The uptake of 18F-FDG could be assessed by SUVmax. Among 121 male patients, the pSUVmax was 11.69 [7.63–15.74], which were subdivided into EGFR-mutant group and EGFR-wild-type group. There was significant difference in pSUVmax between the two groups (8.68 [4.98–21.70] vs. 13.01 [8.84–16.44], P < 0.001). However, no significant differences of nSUVmax (8.41 [5.45–15.77] vs. 8.93 [5.97–12.76], P = 0.798) and mSUVmax (8.80 [5.96–11.63] vs. 10.78 [5.94–13.93], P = 0.365) were observed (Table 2). In addition, ROC curve analysis was performed on pSUVmax in order to evaluate its predictive value for the status of EGFR mutations, and when the categorical pSUVmax < 8.75, the AUC was 0.685 (Fig. 2A). In Fig. 3, we show representative images of male patients with EGFR mutation and EGFR wild-type, showing their relationship with pSUVmax and concentrations of serum tumor markers CYFRA21-1 and SCC-Ag.

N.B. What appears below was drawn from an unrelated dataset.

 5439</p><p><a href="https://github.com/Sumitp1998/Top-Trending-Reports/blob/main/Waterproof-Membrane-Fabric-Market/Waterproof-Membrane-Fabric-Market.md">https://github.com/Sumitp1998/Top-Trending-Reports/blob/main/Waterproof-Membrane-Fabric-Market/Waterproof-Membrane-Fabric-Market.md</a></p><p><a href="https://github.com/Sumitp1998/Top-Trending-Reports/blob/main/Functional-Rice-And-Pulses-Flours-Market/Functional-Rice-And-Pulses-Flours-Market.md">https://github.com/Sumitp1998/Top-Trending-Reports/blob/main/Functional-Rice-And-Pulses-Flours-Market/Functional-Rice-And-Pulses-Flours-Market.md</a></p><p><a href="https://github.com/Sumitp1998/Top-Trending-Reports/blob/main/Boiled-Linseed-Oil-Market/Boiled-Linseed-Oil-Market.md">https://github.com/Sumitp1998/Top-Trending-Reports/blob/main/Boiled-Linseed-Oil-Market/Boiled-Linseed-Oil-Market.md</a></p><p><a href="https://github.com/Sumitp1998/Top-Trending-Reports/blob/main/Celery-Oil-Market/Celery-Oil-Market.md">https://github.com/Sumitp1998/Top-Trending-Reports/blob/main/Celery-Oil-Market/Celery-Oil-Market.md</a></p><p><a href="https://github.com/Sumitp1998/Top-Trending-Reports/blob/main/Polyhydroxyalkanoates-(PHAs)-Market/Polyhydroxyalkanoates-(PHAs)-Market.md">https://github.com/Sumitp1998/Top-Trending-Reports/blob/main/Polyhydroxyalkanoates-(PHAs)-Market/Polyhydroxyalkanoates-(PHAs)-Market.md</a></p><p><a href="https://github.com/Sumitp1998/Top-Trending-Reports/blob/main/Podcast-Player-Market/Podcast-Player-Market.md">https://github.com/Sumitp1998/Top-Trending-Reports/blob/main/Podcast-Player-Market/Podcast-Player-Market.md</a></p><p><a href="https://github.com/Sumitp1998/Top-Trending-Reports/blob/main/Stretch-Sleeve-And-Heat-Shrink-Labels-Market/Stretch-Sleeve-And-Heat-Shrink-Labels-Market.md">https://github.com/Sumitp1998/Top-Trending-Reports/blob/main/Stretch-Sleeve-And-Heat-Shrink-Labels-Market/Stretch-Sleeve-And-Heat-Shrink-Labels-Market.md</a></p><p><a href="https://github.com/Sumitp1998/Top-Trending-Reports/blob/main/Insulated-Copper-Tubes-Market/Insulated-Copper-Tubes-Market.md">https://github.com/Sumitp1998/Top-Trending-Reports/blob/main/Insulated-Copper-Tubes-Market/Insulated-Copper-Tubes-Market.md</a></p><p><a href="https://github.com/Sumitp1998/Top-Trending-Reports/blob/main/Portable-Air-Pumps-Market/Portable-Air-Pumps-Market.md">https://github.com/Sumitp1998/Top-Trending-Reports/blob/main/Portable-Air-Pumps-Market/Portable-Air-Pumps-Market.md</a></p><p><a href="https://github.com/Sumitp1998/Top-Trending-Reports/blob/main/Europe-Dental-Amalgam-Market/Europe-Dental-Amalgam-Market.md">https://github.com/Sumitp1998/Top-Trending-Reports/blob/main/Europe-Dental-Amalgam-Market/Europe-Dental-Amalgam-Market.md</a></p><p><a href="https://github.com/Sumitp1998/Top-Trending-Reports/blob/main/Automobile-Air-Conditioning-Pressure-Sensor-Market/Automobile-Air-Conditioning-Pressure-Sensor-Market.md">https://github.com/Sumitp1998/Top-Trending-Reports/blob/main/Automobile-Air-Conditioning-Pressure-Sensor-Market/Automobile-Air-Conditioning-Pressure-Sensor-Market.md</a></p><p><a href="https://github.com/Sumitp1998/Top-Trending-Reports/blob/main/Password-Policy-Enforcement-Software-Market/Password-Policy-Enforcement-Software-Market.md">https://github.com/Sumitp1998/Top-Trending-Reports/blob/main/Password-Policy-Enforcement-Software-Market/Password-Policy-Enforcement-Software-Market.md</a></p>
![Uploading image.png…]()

Table 2 Comparison of metabolic parameters and quantitative serum tumor markers between EGFR wild-type and mutant-type male patients with NSCLC
Fig. 2
figure 2

In male patients with NSCLC, the area under the receiver operating characteristic curve (AUC) for individual factors was calculated to predict EGFR mutation status. A SUVmax of the primary lesions. B Serum concentration of CYFRA21-1. C Serum concentration of SCC-Ag

Fig. 3
figure 3

Representative PET/CT images of male patients with EGFR mutation and EGFR wild-type. AD A 54-year-old male patients with lung ADC and normal concentrations of serum CYFRA21-1 (0.7 ng/mL) and SCC-Ag (0.58 ng/mL). Three-dimensional maximum intensity projection (3-D MIP) PET images (A), axial CT (B), PET (C), and fusion PET/CT images (D) showed a mild increase in 18F-FDG uptake of primary lesion (SUVmax 6.09) in the right upper lung (arrows). EH A 63-year-old male patients with lung ADC and increased concentrations of serum CYFRA21-1 (10.97 ng/mL) and SCC-Ag (4.12 ng/mL). 3-D MIP PET images (A), axial CT (B), PET (C), and fusion PET/CT images (D) showed a significantly increase in 18F-FDG uptake of primary lesion (SUVmax 14.75) in the left upper lung (arrows)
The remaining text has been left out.